Microsoft worked on a project with London Underground subway based on using AI to predict malfunctions. For example, after accumulating data on an escalator’s mechanical information, such as oil, hours of usage, age of parts, etc., and comparing against social data of users in the station’s area of that escalator, it could be predicted when the equipment would fail. Microsoft’s studies also found that the AI predictions were more accurate than relying on equipment engineer’s predictions. Microsoft has not only done these studies on escalators in the London Underground, but also on elevators and vehicles in the United States. “There is a huge amount of things connected to the IoT and collecting a ton of data, and by using that data, AI is predicting the future.”

Hiroshi Ohta, President & Co-Founder of Cloudian presented a more specific and in-use AI campaign.

The Deepad Project test case took place in Roppongi area. The large billboard up on the building used an attached camera to take photos of the cars in traffic. The AI would identify the manufacturer, model and year of each car approaching, and the billboard would change the displayed advertisement to match the profile of the car model owner.

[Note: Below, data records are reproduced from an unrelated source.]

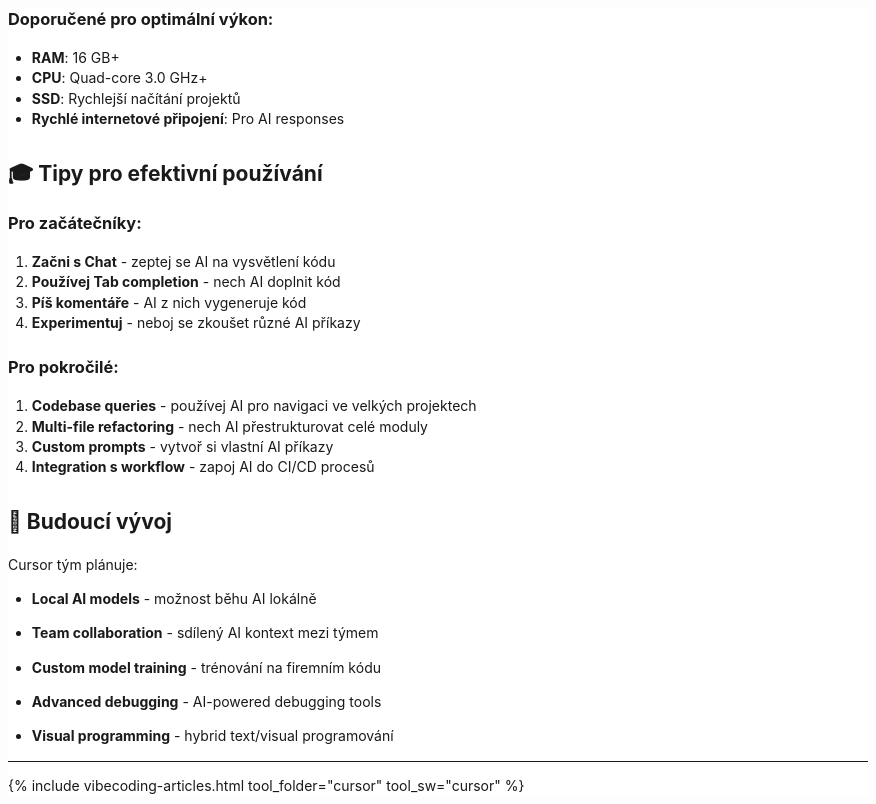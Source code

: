 ### Doporučené pro optimální výkon:
- **RAM**: 16 GB+
- **CPU**: Quad-core 3.0 GHz+
- **SSD**: Rychlejší načítání projektů
- **Rychlé internetové připojení**: Pro AI responses

## 🎓 Tipy pro efektivní používání

### Pro začátečníky:
1. **Začni s Chat** - zeptej se AI na vysvětlení kódu
2. **Používej Tab completion** - nech AI doplnit kód
3. **Píš komentáře** - AI z nich vygeneruje kód
4. **Experimentuj** - neboj se zkoušet různé AI příkazy

### Pro pokročilé:
1. **Codebase queries** - používej AI pro navigaci ve velkých projektech
2. **Multi-file refactoring** - nech AI přestrukturovat celé moduly
3. **Custom prompts** - vytvoř si vlastní AI příkazy
4. **Integration s workflow** - zapoj AI do CI/CD procesů

## 🔮 Budoucí vývoj

Cursor tým plánuje:
- **Local AI models** - možnost běhu AI lokálně
- **Team collaboration** - sdílený AI kontext mezi týmem
- **Custom model training** - trénování na firemním kódu
- **Advanced debugging** - AI-powered debugging tools
- **Visual programming** - hybrid text/visual programování

  </div>
</div>

<hr>

{% include vibecoding-articles.html tool_folder="cursor" tool_sw="cursor" %}

<script>
function toggleDetails(button) {
  const content = button.nextElementSibling;
  const isCollapsed = button.classList.contains('collapsed');
  
  if (isCollapsed) {
    button.classList.remove('collapsed');
    content.classList.add('show');
  } else {
    button.classList.add('collapsed');
    content.classList.remove('show');
  }
}
</script>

The AI would show a golfing ad on the billboard for a luxury car, but for a family-model car the ad would change to something more appropriate. The image above shows the AI process: "'Deep Learning' is AI requiring training." For example, the AI platform has 337 models with over 5000 per model, and the AI is brought close to the location where the camera will go, like a parking lot, and the AI will train on the cars in the parking lot. For Cloudian, OOH advertisement application of AI is already in use, and collecting traffic as marketing data is soon to start.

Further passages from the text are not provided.